Melisa officinalis
Uso interno: La infusión de melisa de agradable sabor a limón es uno de los remedios más utilizados por nuestros abuelos para aplacar los nervios. Es un excelente tónico nervioso y digestivo capaz de templar los ánimos alterados, de reducir la ansiedad, la irritabilidad nerviosa, la jaqueca e incluso los ataques de pánico. Se considera como un recurso adecuado para eliminar las palpitaciones cuando son de origen nervioso. Proporciona una sensación de relajación, ayuda a conciliar el sueño y a bajar la tensión arterial, cuándo es originada por los nervios. Influye también en digestiones difíciles con pesadez estomacal náuseas y apariciones de espasmos intestinales o diarreas muchas veces causadas por los nervios. La melisa, por su componente antiviral, es también muy útil para combatir las infecciones, bajar la fiebre y prevenir contra las recaídas.
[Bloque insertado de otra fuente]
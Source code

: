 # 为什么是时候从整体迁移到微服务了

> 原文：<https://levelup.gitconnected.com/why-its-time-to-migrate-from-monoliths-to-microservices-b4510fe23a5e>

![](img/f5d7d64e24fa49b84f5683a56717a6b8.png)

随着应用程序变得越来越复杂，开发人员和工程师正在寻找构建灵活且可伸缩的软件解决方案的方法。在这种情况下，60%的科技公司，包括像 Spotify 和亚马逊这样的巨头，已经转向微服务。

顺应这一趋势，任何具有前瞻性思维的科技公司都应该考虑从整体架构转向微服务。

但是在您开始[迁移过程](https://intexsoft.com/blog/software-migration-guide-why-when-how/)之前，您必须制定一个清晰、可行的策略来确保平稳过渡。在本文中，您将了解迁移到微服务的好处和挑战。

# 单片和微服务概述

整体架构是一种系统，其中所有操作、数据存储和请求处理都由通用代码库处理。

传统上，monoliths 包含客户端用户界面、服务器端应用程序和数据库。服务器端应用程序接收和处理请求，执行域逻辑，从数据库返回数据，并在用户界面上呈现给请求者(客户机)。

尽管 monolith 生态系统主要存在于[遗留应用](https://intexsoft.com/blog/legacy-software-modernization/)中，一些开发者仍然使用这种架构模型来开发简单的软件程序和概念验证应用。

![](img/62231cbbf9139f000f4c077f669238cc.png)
Sirve para tratar diversas enfermedades infecciosas como la varicela, el sarampión y el herpes labial.
Uso externo: El jugo fresco alivia picaduras y otras heridas cutáneas y bucales susceptibles a la infección.
Precauciones: No se recomienda simultanear la toma de remedios con melisa y antidepresivos de síntesis, antihistamínicos, narcóticos, u otros sedantes.